Нет, ссылка все-таки оставалась ссылкой, и рассуждать о том, как она была благодатна для 25-летнего поэта, могут только люди, никогда не испытавшие ничего подобного.

3

Итак, личный конфликт мелкого чиновника канцелярии Александра Сергеевича Пушкина с генерал-губернатором графом Михаилом Семеновичем Воронцовым завершился, как того и следовало ожидать, полной победой последнего. То есть начальник, если прибегнуть к современной лексике, в полной мере использовал свое служебное положение. Сама эта победа многое говорит о человеческих качествах Воронцова. Он показал себя мелким и мстительным человеком – всю свою власть и все свое влияние при дворе он использовал для того, чтобы попытаться унизить, раздавить подчиненного, посмевшего демонстрировать ему чувство собственного достоинства.

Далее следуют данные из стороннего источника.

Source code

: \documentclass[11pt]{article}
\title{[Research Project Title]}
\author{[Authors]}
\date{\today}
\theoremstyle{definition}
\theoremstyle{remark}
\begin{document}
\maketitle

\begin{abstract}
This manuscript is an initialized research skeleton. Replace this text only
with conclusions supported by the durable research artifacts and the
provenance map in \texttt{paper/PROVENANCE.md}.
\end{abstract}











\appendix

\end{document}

Воронцов всегда вел себя так с неугодными ему людьми. О соединении в его характере «самых любезных свойств с ужасным, всякую меру превосходящем самолюбием»[37] свидетельствовал Вигель, вспоминая о том времени (1815–1816), когда Воронцов командовал русскими оккупационными войсками в Париже. Уже в то время, как считал Вигель, «привычка быть обожаемым обратилась у него в потребность; он стал веровать только в себя и в приближенных своих, а на всех прочих смотрел с жесточайшим презрением»[38]. Там жертвою Воронцова оказался «безобидный» генерал Алексеев:

«Внимая наговорам, разным родственным сплетням, без всякой настоящей причины, стал он вдруг сильно преследовать человека в равном с ним чине (…) Оскорбленный, раздраженный и от ран уже хворый воин до того был встревожен, что слег в постелю, и все думали, что он уже с нее не встанет. Неправосудие было так очевидно, что все дивизионные и бригадные генералы явно возроптали…»[39]

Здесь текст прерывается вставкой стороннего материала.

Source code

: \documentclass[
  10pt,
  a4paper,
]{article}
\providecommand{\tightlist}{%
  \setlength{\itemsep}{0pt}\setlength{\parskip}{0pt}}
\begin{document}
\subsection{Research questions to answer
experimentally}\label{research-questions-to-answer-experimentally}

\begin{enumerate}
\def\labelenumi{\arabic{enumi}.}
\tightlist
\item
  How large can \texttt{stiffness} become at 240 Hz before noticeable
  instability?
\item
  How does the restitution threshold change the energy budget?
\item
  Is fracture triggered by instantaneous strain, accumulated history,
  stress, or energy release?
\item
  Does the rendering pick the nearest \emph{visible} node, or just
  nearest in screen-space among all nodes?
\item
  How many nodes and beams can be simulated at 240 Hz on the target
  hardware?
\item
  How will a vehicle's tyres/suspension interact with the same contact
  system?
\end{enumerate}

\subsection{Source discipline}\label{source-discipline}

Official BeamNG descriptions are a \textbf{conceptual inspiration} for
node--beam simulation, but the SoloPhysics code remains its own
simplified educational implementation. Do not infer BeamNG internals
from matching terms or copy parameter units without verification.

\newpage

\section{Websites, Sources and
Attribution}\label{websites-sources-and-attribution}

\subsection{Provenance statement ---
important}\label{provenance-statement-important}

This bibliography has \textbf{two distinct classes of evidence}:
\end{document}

Особенности характера Воронцова Вигель, объяснял, в частности, своеобразно воспринятым нашим героем английским воспитанием:

«Сын богатого и знатного человека, он воспитан в Англии, где многие лорды богаче и сильнее немецких владетельных князей, и если подобно им не имеют подданных, зато множество благородных и просвещенных людей идут к ним в кабалу, вместе с ними вступают в службу и оставляют ее: это называется патронедж. Нечто подобное хотелось завести ему для себя в России, где царствует подчиненность начальству, а подданство только одному человеку. В первой молодости, под видом доброго товарищества, поселил он в отцовском доме несколько Преображенских офицеров, содержал их, поил, кормил и, разумеется, надо всеми брал верх. Как главный начальник русского войска в Мобеже, щедротами на французские деньги призвал он к себе неимущих людей: Богдановского, Дунаева, Лонгинова, Казначеева, Франка, Арсеньева, Ягницкого (…) В них видел он свою собственность; в Новороссийском крае некоторых посадил на высшие места и начал делать новый набор, в который по неведению и я как-то попал.